= TASK REQUIREMENTS =
Using the listing below, print the line containing "<blockquote>rzrbtk 发表于 2020-6-17 12:16", the line containing "spelfouten in uitingen?", and each line between them, exactly and nothing else. Pictures stay out of the print.

= DATA EXCERPTS =
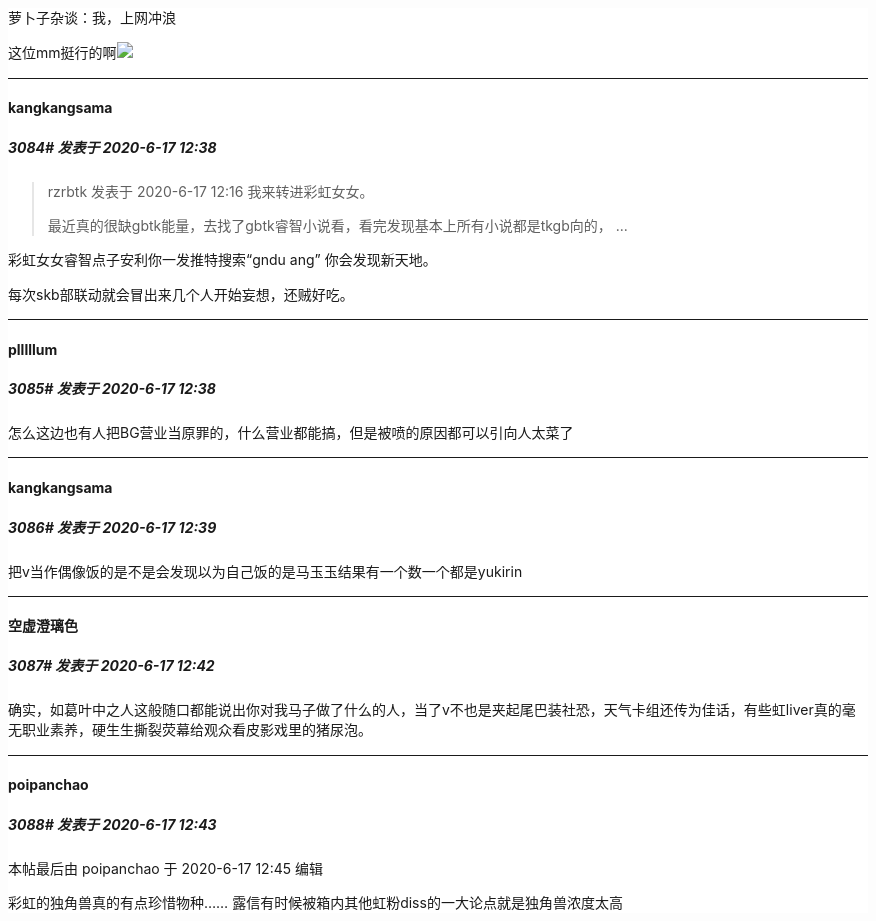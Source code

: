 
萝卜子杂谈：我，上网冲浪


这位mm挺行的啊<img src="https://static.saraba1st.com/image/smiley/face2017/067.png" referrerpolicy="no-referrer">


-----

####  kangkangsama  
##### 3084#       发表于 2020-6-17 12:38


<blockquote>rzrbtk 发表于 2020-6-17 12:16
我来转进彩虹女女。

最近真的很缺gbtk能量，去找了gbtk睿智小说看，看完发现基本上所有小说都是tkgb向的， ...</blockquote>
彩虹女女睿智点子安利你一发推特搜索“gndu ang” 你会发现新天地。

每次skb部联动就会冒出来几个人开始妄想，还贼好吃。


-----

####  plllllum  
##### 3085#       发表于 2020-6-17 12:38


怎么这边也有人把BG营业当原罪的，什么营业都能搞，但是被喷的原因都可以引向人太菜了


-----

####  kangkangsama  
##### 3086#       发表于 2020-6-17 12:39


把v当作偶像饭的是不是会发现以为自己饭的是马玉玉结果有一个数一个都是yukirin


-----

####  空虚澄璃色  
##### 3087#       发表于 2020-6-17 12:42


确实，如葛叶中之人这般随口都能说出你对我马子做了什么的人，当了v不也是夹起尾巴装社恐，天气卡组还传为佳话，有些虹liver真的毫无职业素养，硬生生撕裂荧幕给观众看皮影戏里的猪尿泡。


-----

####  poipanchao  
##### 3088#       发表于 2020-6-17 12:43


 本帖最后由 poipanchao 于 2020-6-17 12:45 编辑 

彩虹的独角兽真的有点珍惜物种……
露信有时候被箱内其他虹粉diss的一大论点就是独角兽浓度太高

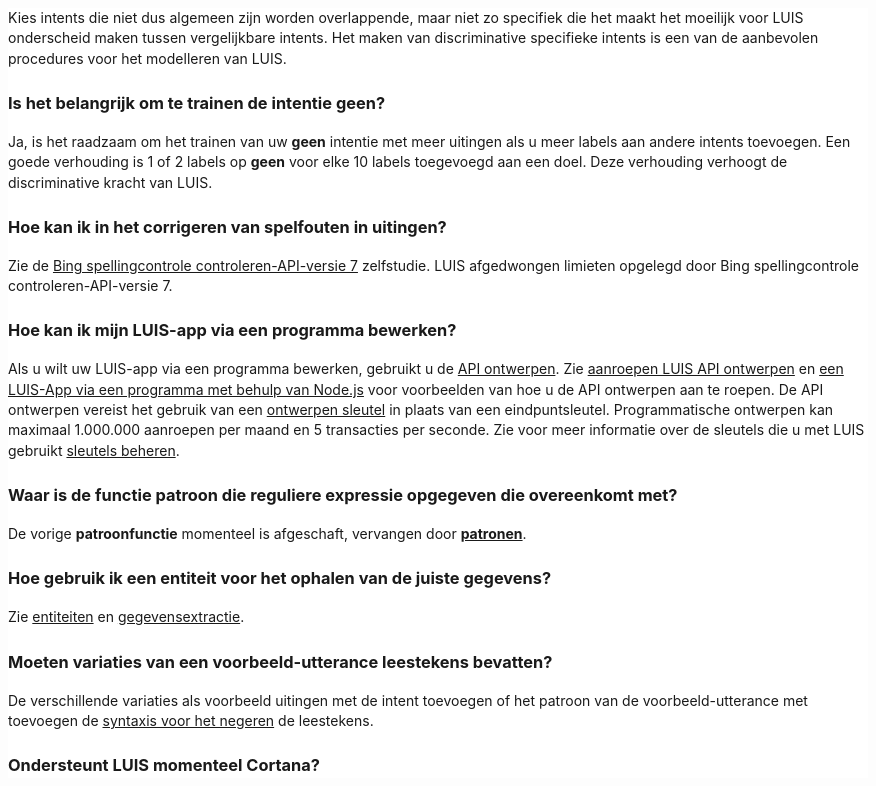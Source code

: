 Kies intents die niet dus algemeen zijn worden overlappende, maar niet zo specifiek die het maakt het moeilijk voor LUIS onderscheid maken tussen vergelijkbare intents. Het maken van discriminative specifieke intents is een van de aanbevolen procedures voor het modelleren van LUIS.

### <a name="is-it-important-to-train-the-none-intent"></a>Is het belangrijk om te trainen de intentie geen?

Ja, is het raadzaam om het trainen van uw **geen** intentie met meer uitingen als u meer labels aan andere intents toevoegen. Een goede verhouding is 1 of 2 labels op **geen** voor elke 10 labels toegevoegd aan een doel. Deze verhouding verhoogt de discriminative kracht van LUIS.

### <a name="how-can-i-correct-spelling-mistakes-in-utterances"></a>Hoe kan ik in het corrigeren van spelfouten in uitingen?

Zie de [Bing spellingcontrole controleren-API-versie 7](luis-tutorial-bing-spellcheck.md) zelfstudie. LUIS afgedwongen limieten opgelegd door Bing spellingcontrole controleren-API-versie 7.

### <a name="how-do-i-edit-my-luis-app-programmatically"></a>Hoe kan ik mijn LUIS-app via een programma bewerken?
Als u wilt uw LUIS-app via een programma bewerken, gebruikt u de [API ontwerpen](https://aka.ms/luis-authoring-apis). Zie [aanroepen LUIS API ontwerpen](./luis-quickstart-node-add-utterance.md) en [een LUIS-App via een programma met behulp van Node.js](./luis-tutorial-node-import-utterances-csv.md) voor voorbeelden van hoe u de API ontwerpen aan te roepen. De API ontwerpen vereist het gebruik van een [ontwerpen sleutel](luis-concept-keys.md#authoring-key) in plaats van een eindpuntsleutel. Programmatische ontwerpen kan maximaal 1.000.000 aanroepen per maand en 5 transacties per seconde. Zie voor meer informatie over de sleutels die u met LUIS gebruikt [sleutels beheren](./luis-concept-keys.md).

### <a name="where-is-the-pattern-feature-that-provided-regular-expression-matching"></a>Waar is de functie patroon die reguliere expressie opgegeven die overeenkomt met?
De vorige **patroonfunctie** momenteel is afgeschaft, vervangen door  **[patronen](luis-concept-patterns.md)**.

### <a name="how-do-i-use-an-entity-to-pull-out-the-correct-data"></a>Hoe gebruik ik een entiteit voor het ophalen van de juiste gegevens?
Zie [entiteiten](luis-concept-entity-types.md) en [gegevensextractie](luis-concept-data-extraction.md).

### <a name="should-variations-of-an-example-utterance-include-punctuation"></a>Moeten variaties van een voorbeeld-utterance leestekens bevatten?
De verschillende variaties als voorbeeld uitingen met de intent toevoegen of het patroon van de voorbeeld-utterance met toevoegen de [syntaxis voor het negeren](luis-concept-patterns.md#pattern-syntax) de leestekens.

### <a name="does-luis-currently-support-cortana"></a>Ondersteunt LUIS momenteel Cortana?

= OUTPUT =
<blockquote>rzrbtk 发表于 2020-6-17 12:16
我来转进彩虹女女。

最近真的很缺gbtk能量，去找了gbtk睿智小说看，看完发现基本上所有小说都是tkgb向的， ...</blockquote>
彩虹女女睿智点子安利你一发推特搜索“gndu ang” 你会发现新天地。

每次skb部联动就会冒出来几个人开始妄想，还贼好吃。


-----

####  plllllum  
##### 3085#       发表于 2020-6-17 12:38


怎么这边也有人把BG营业当原罪的，什么营业都能搞，但是被喷的原因都可以引向人太菜了


-----

####  kangkangsama  
##### 3086#       发表于 2020-6-17 12:39


把v当作偶像饭的是不是会发现以为自己饭的是马玉玉结果有一个数一个都是yukirin


-----

####  空虚澄璃色  
##### 3087#       发表于 2020-6-17 12:42


确实，如葛叶中之人这般随口都能说出你对我马子做了什么的人，当了v不也是夹起尾巴装社恐，天气卡组还传为佳话，有些虹liver真的毫无职业素养，硬生生撕裂荧幕给观众看皮影戏里的猪尿泡。


-----

####  poipanchao  
##### 3088#       发表于 2020-6-17 12:43


 本帖最后由 poipanchao 于 2020-6-17 12:45 编辑 

彩虹的独角兽真的有点珍惜物种……
露信有时候被箱内其他虹粉diss的一大论点就是独角兽浓度太高

Source code

: Kies intents die niet dus algemeen zijn worden overlappende, maar niet zo specifiek die het maakt het moeilijk voor LUIS onderscheid maken tussen vergelijkbare intents. Het maken van discriminative specifieke intents is een van de aanbevolen procedures voor het modelleren van LUIS.

### <a name="is-it-important-to-train-the-none-intent"></a>Is het belangrijk om te trainen de intentie geen?

Ja, is het raadzaam om het trainen van uw **geen** intentie met meer uitingen als u meer labels aan andere intents toevoegen. Een goede verhouding is 1 of 2 labels op **geen** voor elke 10 labels toegevoegd aan een doel. Deze verhouding verhoogt de discriminative kracht van LUIS.

### <a name="how-can-i-correct-spelling-mistakes-in-utterances"></a>Hoe kan ik in het corrigeren van spelfouten in uitingen?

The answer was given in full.